== THE INPUT ==
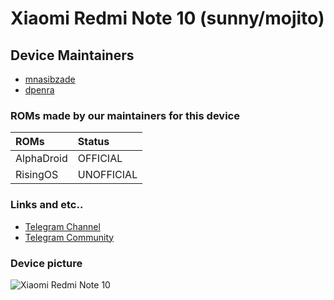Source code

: # Xiaomi Redmi Note 10 (sunny/mojito)

## Device Maintainers ##
- [mnasibzade](https://github.com/mnasibzade)
- [dpenra](https://github.com/dpenra)

### ROMs made by our maintainers for this device

| ROMs                    | Status                                                          |
| :---------------------- | :---------------------------------------------------------------|
| AlphaDroid              | OFFICIAL                                                        |
| RisingOS                | UNOFFICIAL                                                      |

### Links and etc..

- [Telegram Channel](https://t.me/shawkbuilds)
- [Telegram Community](https://t.me/shawkbuilddiscussion)

### Device picture

![Xiaomi Redmi Note 10](https://fdn2.gsmarena.com/vv/pics/xiaomi/xiaomi-redmi-note10-11.jpg "Xiaomi Redmi Note 10 in Aqua Green")
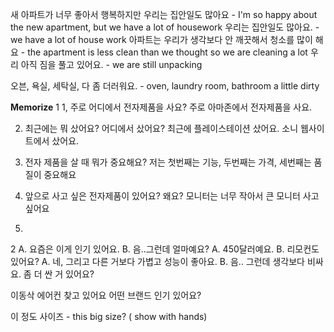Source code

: 새 아파트가 너무 좋아서 행복하지만 우리는 집안일도 많아요 - I'm so happy about the new apartment, but we have a lot of housework
우리는 집안일도 많아요. - we have a lot of house work
아파트는 우리가 생각보다 안 깨끗해서 청소를 많이 해요 - the apartment is less clean than we thought so we are cleaning a lot
우리 아직 짐을 풀고 있어요. - we are still unpacking

오븐, 욕실, 세탁실, 다 좀 더러워요. - oven, laundry room, bathroom a little dirty


**Memorize**
1
1, 주로 어디에서 전자제품을 사요?
주로 아마존에서 전자제품을 사요.

2. 최근에는 뭐 샀어요? 어디에서 샀어요?
최근에 플레이스테이션 샀어요. 소니 웹사이트에서 샀어요.

3. 전자 제품을 살 때 뭐가 중요해요?
저는 첫번째는 기능, 두번째는 가격, 세번째는 품질이 중요해요

4. 앞으로 사고 싶은 전자제품이 있어요? 왜요?
모니터는 너무 작아서 큰 모니터 사고 싶어요




1.

2
A. 요즘은 이게 인기 있어요.
B. 음..그런데 얼마예요?
A. 450달러예요.
B. 리모컨도 있어요?
A. 네, 그리고 다른 거보다 가볍고 성능이 좋아요.
B. 음.. 그런데 생각보다 비싸요. 좀 더 싼 거 있어요?



이동삭 에어컨 찾고 있어요
어떤 브랜드 인기 있어요?


이 정도 사이즈 - this big size? ( show with hands)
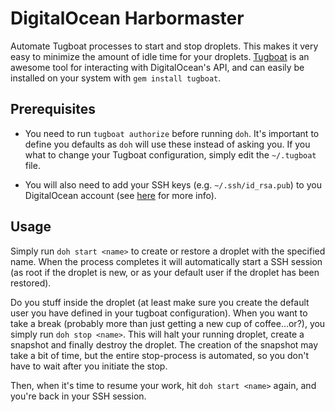 # DigitalOcean Harbormaster

Automate Tugboat processes to start and stop droplets. This makes it very easy to minimize the amount of idle time for your droplets. [Tugboat](https://github.com/pearkes/tugboat) is an awesome tool for interacting with DigitalOcean's API, and can easily be installed on your system with `gem install tugboat`.

## Prerequisites
* You need to run `tugboat authorize` before running `doh`. It's important to define you defaults as `doh` will use these instead of asking you. If you what to change your Tugboat configuration, simply edit the `~/.tugboat` file.

* You will also need to add your SSH keys (e.g. `~/.ssh/id_rsa.pub`) to you DigitalOcean account (see [here](https://www.digitalocean.com/community/tutorials/how-to-use-ssh-keys-with-digitalocean-droplets) for more info).

## Usage
Simply run `doh start <name>` to create or restore a droplet with the specified name. When the process completes it will automatically start a SSH session (as root if the droplet is new, or as your default user if the droplet has been restored).

Do you stuff inside the droplet (at least make sure you create the default user you have defined in your tugboat configuration). 
When you want to take a break (probably more than just getting a new cup of coffee...or?), you simply run `doh stop <name>`. This will halt your running droplet, create a snapshot and finally destroy the droplet. The creation of the snapshot may take a bit of time, but the entire stop-process is automated, so you don't have to wait after you initiate the stop.

Then, when it's time to resume your work, hit `doh start <name>` again, and you're back in your SSH session.

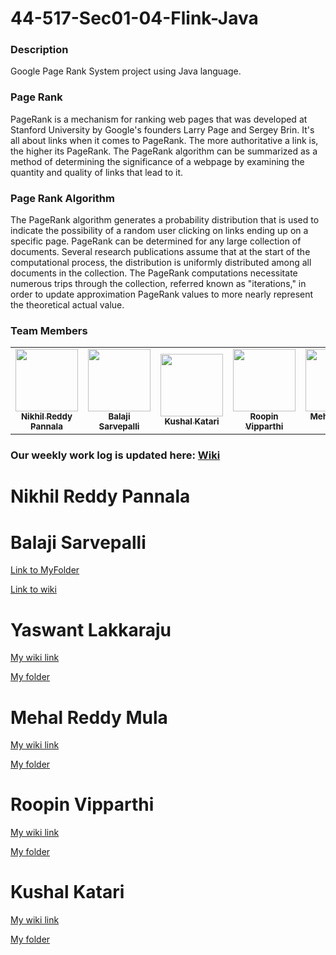 # 44-517-Sec01-04-Flink-Java

### Description

Google Page Rank System project using Java language.

### Page Rank

PageRank is a mechanism for ranking web pages that was developed at Stanford University by Google's founders Larry Page and Sergey Brin. It's all about links when it comes to PageRank. The more authoritative a link is, the higher its PageRank. The PageRank algorithm can be summarized as a method of determining the significance of a webpage by examining the quantity and quality of links that lead to it.

### Page Rank Algorithm
The PageRank algorithm generates a probability distribution that is used to indicate the possibility of a random user clicking on links ending up on a specific page. PageRank can be determined for any large collection of documents. Several research publications assume that at the start of the computational process, the distribution is uniformly distributed among all documents in the collection. The PageRank computations necessitate numerous trips through the collection, referred known as "iterations," in order to update approximation PageRank values to more nearly represent the theoretical actual value.

### Team Members

<table>
<td align="center"><a href="https://github.com/Nikhilreddy012"><img src="https://avatars.githubusercontent.com/u/77602266?v=4" width="100px;" alt=""/><br /><sub><b>Nikhil Reddy Pannala</b></sub></a><br /></td>

<td align="center"><a href="https://github.com/sarvepallibalu04"><img src="https://avatars.githubusercontent.com/u/67253469?v=4" width="100px;" alt=""/><br /><sub><b>Balaji Sarvepalli</b></sub></a><br /></td>

<td align="center"><a href="https://github.com/kushalkatari"><img src="https://avatars.githubusercontent.com/u/35985697?v=4" width="100px;" alt=""/><br /><sub><b>Kushal Katari</b></sub></a><br /></td>

<td align="center"><a href="https://github.com/RoopinVipparthi"><img src="https://avatars.githubusercontent.com/u/77812398?v=4" width="100px;" alt=""/><br /><sub><b>Roopin Vipparthi</b></sub></a><br /></td>

<td align="center"><a href="https://github.com/MehalS542312"><img src="https://avatars.githubusercontent.com/u/77812392?v=4" width="100px;" alt=""/><br /><sub><b>Mehal Reddy Mula</b></sub></a><br /></td>

<td align="center"><a href="https://github.com/yaswant1"><img src="https://avatars.githubusercontent.com/u/50574413?v=4" width="100px;" alt=""/><br /><sub><b>Yaswant Lakkaraju</b></sub></a><br /></td>

</table>

### Our weekly work log is updated here: [Wiki](https://github.com/Nikhilreddy012/44-517-Sec01-04-Flink-Java/wiki)

# Nikhil Reddy Pannala

# Balaji Sarvepalli

[Link to MyFolder](https://github.com/Nikhilreddy012/44-517-Sec01-04-Flink-Java/tree/main/Balaji)

[Link to wiki](https://github.com/Nikhilreddy012/44-517-Sec01-04-Flink-Java/wiki)

# Yaswant Lakkaraju

[My wiki link](https://github.com/Nikhilreddy012/44-517-Sec01-04-Flink-Java/wiki/Yaswant-Lakkaraju)

[My folder](https://github.com/Nikhilreddy012/44-517-Sec01-04-Flink-Java/tree/main/Yaswant)

# Mehal Reddy Mula
[My wiki link](https://github.com/Nikhilreddy012/44-517-Sec01-04-Flink-Java/wiki/Mehal-Reddy-Mula)

[My folder](https://github.com/Nikhilreddy012/44-517-Sec01-04-Flink-Java/tree/main/Mehal)
# Roopin Vipparthi
[My wiki link](https://github.com/Nikhilreddy012/44-517-Sec01-04-Flink-Java/wiki/Roopin-Vipparthi)

[My folder](https://github.com/Nikhilreddy012/44-517-Sec01-04-Flink-Java/tree/main/Roopin)
# Kushal Katari
[My wiki link](https://github.com/Nikhilreddy012/44-517-Sec01-04-Flink-Java/wiki/Kushal-Katari)

[My folder](https://github.com/Nikhilreddy012/44-517-Sec01-04-Flink-Java/tree/main/Kushal)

== EXERCISE INSTRUCTIONS ==
Repeat every entry above exactly as written and omit any pictures it holds.

== RESULT OF THE TASK ==
Source code

: # Xiaomi Redmi Note 10 (sunny/mojito)

## Device Maintainers ##
- [mnasibzade](https://github.com/mnasibzade)
- [dpenra](https://github.com/dpenra)

### ROMs made by our maintainers for this device

| ROMs                    | Status                                                          |
| :---------------------- | :---------------------------------------------------------------|
| AlphaDroid              | OFFICIAL                                                        |
| RisingOS                | UNOFFICIAL                                                      |

### Links and etc..

- [Telegram Channel](https://t.me/shawkbuilds)
- [Telegram Community](https://t.me/shawkbuilddiscussion)

### Device picture

![Xiaomi Redmi Note 10](https://fdn2.gsmarena.com/vv/pics/xiaomi/xiaomi-redmi-note10-11.jpg "Xiaomi Redmi Note 10 in Aqua Green")
Source code

: 새 아파트가 너무 좋아서 행복하지만 우리는 집안일도 많아요 - I'm so happy about the new apartment, but we have a lot of housework
우리는 집안일도 많아요. - we have a lot of house work
아파트는 우리가 생각보다 안 깨끗해서 청소를 많이 해요 - the apartment is less clean than we thought so we are cleaning a lot
우리 아직 짐을 풀고 있어요. - we are still unpacking

오븐, 욕실, 세탁실, 다 좀 더러워요. - oven, laundry room, bathroom a little dirty


**Memorize**
1
1, 주로 어디에서 전자제품을 사요?
주로 아마존에서 전자제품을 사요.

2. 최근에는 뭐 샀어요? 어디에서 샀어요?
최근에 플레이스테이션 샀어요. 소니 웹사이트에서 샀어요.

3. 전자 제품을 살 때 뭐가 중요해요?
저는 첫번째는 기능, 두번째는 가격, 세번째는 품질이 중요해요

4. 앞으로 사고 싶은 전자제품이 있어요? 왜요?
모니터는 너무 작아서 큰 모니터 사고 싶어요




1.

2
A. 요즘은 이게 인기 있어요.
B. 음..그런데 얼마예요?
A. 450달러예요.
B. 리모컨도 있어요?
A. 네, 그리고 다른 거보다 가볍고 성능이 좋아요.
B. 음.. 그런데 생각보다 비싸요. 좀 더 싼 거 있어요?



이동삭 에어컨 찾고 있어요
어떤 브랜드 인기 있어요?


이 정도 사이즈 - this big size? ( show with hands)
 # DigitalOcean Harbormaster

Automate Tugboat processes to start and stop droplets. This makes it very easy to minimize the amount of idle time for your droplets. [Tugboat](https://github.com/pearkes/tugboat) is an awesome tool for interacting with DigitalOcean's API, and can easily be installed on your system with `gem install tugboat`.

## Prerequisites
* You need to run `tugboat authorize` before running `doh`. It's important to define you defaults as `doh` will use these instead of asking you. If you what to change your Tugboat configuration, simply edit the `~/.tugboat` file.

* You will also need to add your SSH keys (e.g. `~/.ssh/id_rsa.pub`) to you DigitalOcean account (see [here](https://www.digitalocean.com/community/tutorials/how-to-use-ssh-keys-with-digitalocean-droplets) for more info).

## Usage
Simply run `doh start <name>` to create or restore a droplet with the specified name. When the process completes it will automatically start a SSH session (as root if the droplet is new, or as your default user if the droplet has been restored).

Do you stuff inside the droplet (at least make sure you create the default user you have defined in your tugboat configuration). 
When you want to take a break (probably more than just getting a new cup of coffee...or?), you simply run `doh stop <name>`. This will halt your running droplet, create a snapshot and finally destroy the droplet. The creation of the snapshot may take a bit of time, but the entire stop-process is automated, so you don't have to wait after you initiate the stop.

Then, when it's time to resume your work, hit `doh start <name>` again, and you're back in your SSH session.

 # 44-517-Sec01-04-Flink-Java

### Description

Google Page Rank System project using Java language.

### Page Rank

PageRank is a mechanism for ranking web pages that was developed at Stanford University by Google's founders Larry Page and Sergey Brin. It's all about links when it comes to PageRank. The more authoritative a link is, the higher its PageRank. The PageRank algorithm can be summarized as a method of determining the significance of a webpage by examining the quantity and quality of links that lead to it.

### Page Rank Algorithm
The PageRank algorithm generates a probability distribution that is used to indicate the possibility of a random user clicking on links ending up on a specific page. PageRank can be determined for any large collection of documents. Several research publications assume that at the start of the computational process, the distribution is uniformly distributed among all documents in the collection. The PageRank computations necessitate numerous trips through the collection, referred known as "iterations," in order to update approximation PageRank values to more nearly represent the theoretical actual value.

### Team Members

<table>
<td align="center"><a href="https://github.com/Nikhilreddy012"><img src="https://avatars.githubusercontent.com/u/77602266?v=4" width="100px;" alt=""/><br /><sub><b>Nikhil Reddy Pannala</b></sub></a><br /></td>

<td align="center"><a href="https://github.com/sarvepallibalu04"><img src="https://avatars.githubusercontent.com/u/67253469?v=4" width="100px;" alt=""/><br /><sub><b>Balaji Sarvepalli</b></sub></a><br /></td>

<td align="center"><a href="https://github.com/kushalkatari"><img src="https://avatars.githubusercontent.com/u/35985697?v=4" width="100px;" alt=""/><br /><sub><b>Kushal Katari</b></sub></a><br /></td>

<td align="center"><a href="https://github.com/RoopinVipparthi"><img src="https://avatars.githubusercontent.com/u/77812398?v=4" width="100px;" alt=""/><br /><sub><b>Roopin Vipparthi</b></sub></a><br /></td>

<td align="center"><a href="https://github.com/MehalS542312"><img src="https://avatars.githubusercontent.com/u/77812392?v=4" width="100px;" alt=""/><br /><sub><b>Mehal Reddy Mula</b></sub></a><br /></td>

<td align="center"><a href="https://github.com/yaswant1"><img src="https://avatars.githubusercontent.com/u/50574413?v=4" width="100px;" alt=""/><br /><sub><b>Yaswant Lakkaraju</b></sub></a><br /></td>

</table>

### Our weekly work log is updated here: [Wiki](https://github.com/Nikhilreddy012/44-517-Sec01-04-Flink-Java/wiki)

# Nikhil Reddy Pannala

# Balaji Sarvepalli

[Link to MyFolder](https://github.com/Nikhilreddy012/44-517-Sec01-04-Flink-Java/tree/main/Balaji)

[Link to wiki](https://github.com/Nikhilreddy012/44-517-Sec01-04-Flink-Java/wiki)

# Yaswant Lakkaraju

[My wiki link](https://github.com/Nikhilreddy012/44-517-Sec01-04-Flink-Java/wiki/Yaswant-Lakkaraju)

[My folder](https://github.com/Nikhilreddy012/44-517-Sec01-04-Flink-Java/tree/main/Yaswant)

# Mehal Reddy Mula
[My wiki link](https://github.com/Nikhilreddy012/44-517-Sec01-04-Flink-Java/wiki/Mehal-Reddy-Mula)

[My folder](https://github.com/Nikhilreddy012/44-517-Sec01-04-Flink-Java/tree/main/Mehal)
# Roopin Vipparthi
[My wiki link](https://github.com/Nikhilreddy012/44-517-Sec01-04-Flink-Java/wiki/Roopin-Vipparthi)

[My folder](https://github.com/Nikhilreddy012/44-517-Sec01-04-Flink-Java/tree/main/Roopin)
# Kushal Katari
[My wiki link](https://github.com/Nikhilreddy012/44-517-Sec01-04-Flink-Java/wiki/Kushal-Katari)

[My folder](https://github.com/Nikhilreddy012/44-517-Sec01-04-Flink-Java/tree/main/Kushal)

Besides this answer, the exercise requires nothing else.